Primal Health Databank: Study
Entry No: | 1053 |
Title: | Effects of prenatal exposure to air pollutants (polycyclic aromatic hydrocarbons) on the development of brain white matter, cognition, and behavior in later childhood. |
Author(s): | Peterson BS, Rauh VA, et al |
Reference: | JAMA Psychiatry. 2015 Jun;72(6):531-40. doi: 10.1001/jamapsychiatry.2015.57 |
Place of Study: | USA |
Abstract: |
Polycyclic aromatic hydrocarbons (PAHs) are ubiquitous and neurotoxic environmental contaminants. Prenatal PAH exposure is associated with subsequent cognitive and behavioral disturbances in childhood.
This is a study in a representative community-based cohort followed up prospectively from the fetal period to ages 7 to 9 years. The setting was urban community residences and an academic imaging center. Participants included a sample of 40 minority urban youth born to Latina (Dominican) or African American women. They were recruited between February 2, 1998, and March 17, 2006.
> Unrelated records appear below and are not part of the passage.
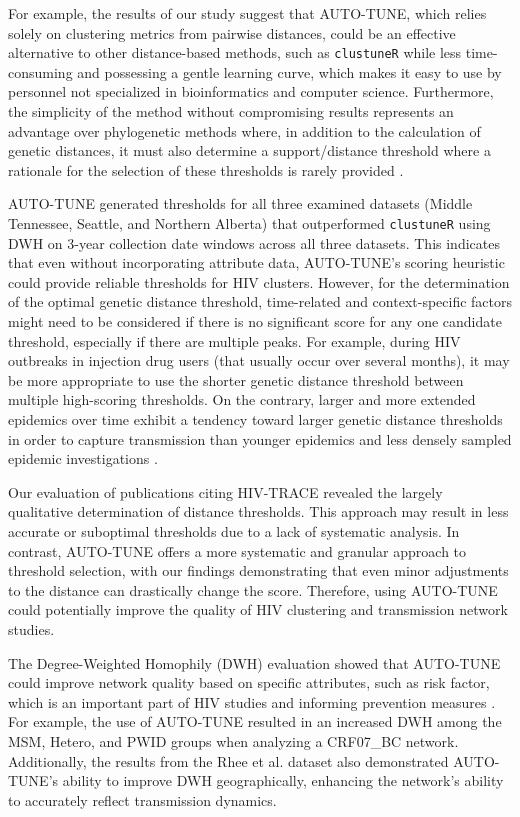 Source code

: \documentclass[utf8]{FrontiersinHarvard} %
\begin{document}
For example, the results of our study suggest that AUTO-TUNE, which relies
solely on clustering metrics from pairwise distances, could be an effective
alternative to other distance-based methods, such as {\tt clustuneR} while less
time-consuming and possessing a gentle learning curve, which makes it easy to
use by personnel not specialized in bioinformatics and computer science.
Furthermore, the simplicity of the method without compromising results
represents an advantage over phylogenetic methods where, in addition to the
calculation of genetic distances, it must also determine a support/distance
threshold where a rationale for the selection of these thresholds is rarely
provided \citep{junqueira_factors_2019}.

AUTO-TUNE generated thresholds for all three examined datasets (Middle
Tennessee, Seattle, and Northern Alberta) that outperformed {\tt clustuneR}
using DWH on 3-year collection date windows across all three datasets. This
indicates that even without incorporating attribute data, AUTO-TUNE's scoring
heuristic could provide reliable thresholds for HIV clusters. However, for the
determination of the optimal genetic distance threshold, time-related and
context-specific factors might need to be considered if there is no significant
score for any one candidate threshold, especially if there are multiple peaks.
For example, during HIV outbreaks in injection drug users (that usually occur
over several months), it may be more appropriate to use the shorter genetic
distance threshold \citep{peters_hiv_2016,campbell_detailed_2017} between
multiple high-scoring thresholds. On the contrary, larger and more extended
epidemics over time exhibit a tendency toward larger genetic distance
thresholds in order to capture transmission than younger epidemics and less
densely sampled epidemic investigations
\citep{patil_exploring_2022,leung_molecular_2019,di_giallonardo_subtype-specific_2021}.

Our evaluation of publications citing HIV-TRACE revealed the largely
qualitative determination of distance thresholds. This approach may result in
less accurate or suboptimal thresholds due to a lack of systematic analysis. In
contrast, AUTO-TUNE offers a more systematic and granular approach to threshold
selection, with our findings demonstrating that even minor adjustments to the
distance can drastically change the score. Therefore, using AUTO-TUNE could
potentially improve the quality of HIV clustering and transmission network
studies.

The Degree-Weighted Homophily (DWH) evaluation showed that AUTO-TUNE could
improve network quality based on specific attributes, such as risk factor,
which is an important part of HIV studies and informing prevention measures
\citep{potterat_risk_2002,fujimoto_methodological_2021}. For example, the use
of AUTO-TUNE resulted in an increased DWH among the MSM, Hetero, and PWID
groups when analyzing a CRF07\_BC network. Additionally, the results from the
Rhee et al. dataset also demonstrated AUTO-TUNE's ability to improve DWH
geographically, enhancing the network's ability to accurately reflect
transmission dynamics.
\end{document}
The authors detected a dose-response relationship between increased prenatal PAH exposure (measured in the third trimester but thought to index exposure for all of gestation) and reductions of the white matter surface in later childhood that were confined almost exclusively to the left hemisphere of the brain and that involved almost its entire surface. Reduced left hemisphere white matter was associated with slower information processing speed during intelligence testing and with more severe externalizing behavioral problems, including attention-deficit/hyperactivity disorder symptoms and conduct disorder problems. The magnitude of left hemisphere white matter disturbances mediated the significant association of PAH exposure with slower processing speed. In addition, measures of postnatal PAH exposure correlated with white matter surface measures in dorsal prefrontal regions bilaterally when controlling for prenatal PAH.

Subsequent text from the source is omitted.